*** Opening of Supplied data ***

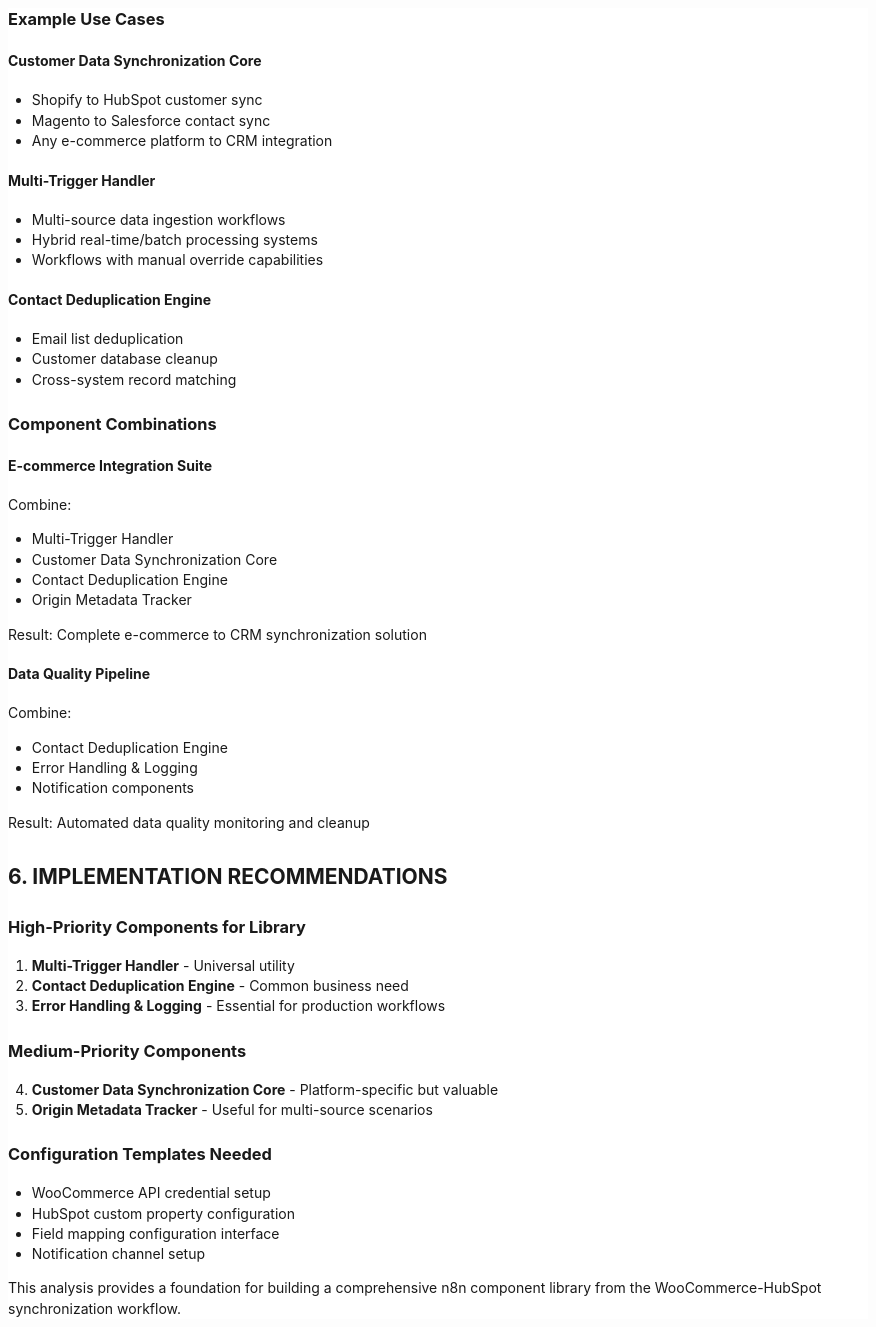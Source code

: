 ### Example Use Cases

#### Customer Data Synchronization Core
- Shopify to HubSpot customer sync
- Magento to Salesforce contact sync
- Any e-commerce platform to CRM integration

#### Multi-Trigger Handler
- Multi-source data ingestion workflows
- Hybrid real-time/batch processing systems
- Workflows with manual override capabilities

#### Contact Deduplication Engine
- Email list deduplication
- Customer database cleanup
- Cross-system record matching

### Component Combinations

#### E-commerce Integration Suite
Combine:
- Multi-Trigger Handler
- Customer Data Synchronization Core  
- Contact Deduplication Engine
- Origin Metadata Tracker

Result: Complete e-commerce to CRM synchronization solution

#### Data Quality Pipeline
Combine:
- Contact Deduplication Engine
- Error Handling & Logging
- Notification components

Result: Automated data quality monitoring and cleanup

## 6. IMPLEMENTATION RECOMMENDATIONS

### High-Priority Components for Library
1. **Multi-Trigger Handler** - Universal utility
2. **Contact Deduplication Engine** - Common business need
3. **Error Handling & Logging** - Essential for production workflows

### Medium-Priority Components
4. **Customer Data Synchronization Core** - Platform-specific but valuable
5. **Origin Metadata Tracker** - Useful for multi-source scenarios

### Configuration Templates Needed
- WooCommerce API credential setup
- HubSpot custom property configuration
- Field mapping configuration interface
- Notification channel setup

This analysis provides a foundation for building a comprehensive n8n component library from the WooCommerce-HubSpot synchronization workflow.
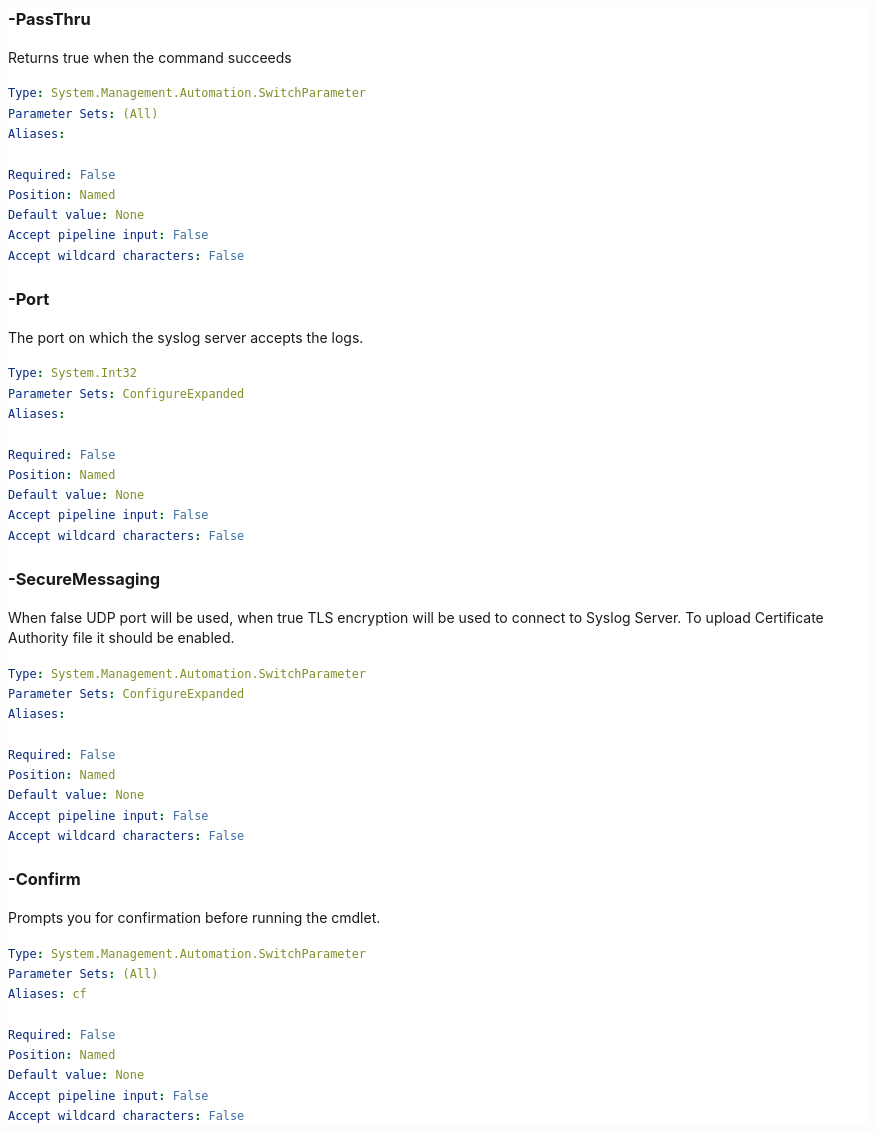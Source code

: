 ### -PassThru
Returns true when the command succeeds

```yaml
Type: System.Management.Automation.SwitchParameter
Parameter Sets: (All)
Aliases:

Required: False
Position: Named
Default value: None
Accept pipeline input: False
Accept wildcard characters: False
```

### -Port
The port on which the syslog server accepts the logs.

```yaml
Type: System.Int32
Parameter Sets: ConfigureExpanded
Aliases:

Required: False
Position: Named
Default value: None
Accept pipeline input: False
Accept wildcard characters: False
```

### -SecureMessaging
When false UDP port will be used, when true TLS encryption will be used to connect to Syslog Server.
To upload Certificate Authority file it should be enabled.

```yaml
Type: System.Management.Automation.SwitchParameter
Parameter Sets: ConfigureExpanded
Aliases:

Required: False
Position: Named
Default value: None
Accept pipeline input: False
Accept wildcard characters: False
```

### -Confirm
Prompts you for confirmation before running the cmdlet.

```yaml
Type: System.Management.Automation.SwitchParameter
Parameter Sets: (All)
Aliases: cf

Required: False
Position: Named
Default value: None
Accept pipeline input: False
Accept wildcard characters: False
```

*** Close of Supplied data ***

Output each entry above word for word. The pictures stay out.

Source code

: ### Example Use Cases

#### Customer Data Synchronization Core
- Shopify to HubSpot customer sync
- Magento to Salesforce contact sync
- Any e-commerce platform to CRM integration

#### Multi-Trigger Handler
- Multi-source data ingestion workflows
- Hybrid real-time/batch processing systems
- Workflows with manual override capabilities

#### Contact Deduplication Engine
- Email list deduplication
- Customer database cleanup
- Cross-system record matching

### Component Combinations

#### E-commerce Integration Suite
Combine:
- Multi-Trigger Handler
- Customer Data Synchronization Core  
- Contact Deduplication Engine
- Origin Metadata Tracker

Result: Complete e-commerce to CRM synchronization solution

#### Data Quality Pipeline
Combine:
- Contact Deduplication Engine
- Error Handling & Logging
- Notification components

Result: Automated data quality monitoring and cleanup

## 6. IMPLEMENTATION RECOMMENDATIONS

### High-Priority Components for Library
1. **Multi-Trigger Handler** - Universal utility
2. **Contact Deduplication Engine** - Common business need
3. **Error Handling & Logging** - Essential for production workflows

### Medium-Priority Components
4. **Customer Data Synchronization Core** - Platform-specific but valuable
5. **Origin Metadata Tracker** - Useful for multi-source scenarios

### Configuration Templates Needed
- WooCommerce API credential setup
- HubSpot custom property configuration
- Field mapping configuration interface
- Notification channel setup

This analysis provides a foundation for building a comprehensive n8n component library from the WooCommerce-HubSpot synchronization workflow.
Source code

: ### -PassThru
Returns true when the command succeeds

```yaml
Type: System.Management.Automation.SwitchParameter
Parameter Sets: (All)
Aliases:

Required: False
Position: Named
Default value: None
Accept pipeline input: False
Accept wildcard characters: False
```

### -Port
The port on which the syslog server accepts the logs.

```yaml
Type: System.Int32
Parameter Sets: ConfigureExpanded
Aliases:

Required: False
Position: Named
Default value: None
Accept pipeline input: False
Accept wildcard characters: False
```

### -SecureMessaging
When false UDP port will be used, when true TLS encryption will be used to connect to Syslog Server.
To upload Certificate Authority file it should be enabled.

```yaml
Type: System.Management.Automation.SwitchParameter
Parameter Sets: ConfigureExpanded
Aliases:

Required: False
Position: Named
Default value: None
Accept pipeline input: False
Accept wildcard characters: False
```

### -Confirm
Prompts you for confirmation before running the cmdlet.

```yaml
Type: System.Management.Automation.SwitchParameter
Parameter Sets: (All)
Aliases: cf

Required: False
Position: Named
Default value: None
Accept pipeline input: False
Accept wildcard characters: False
```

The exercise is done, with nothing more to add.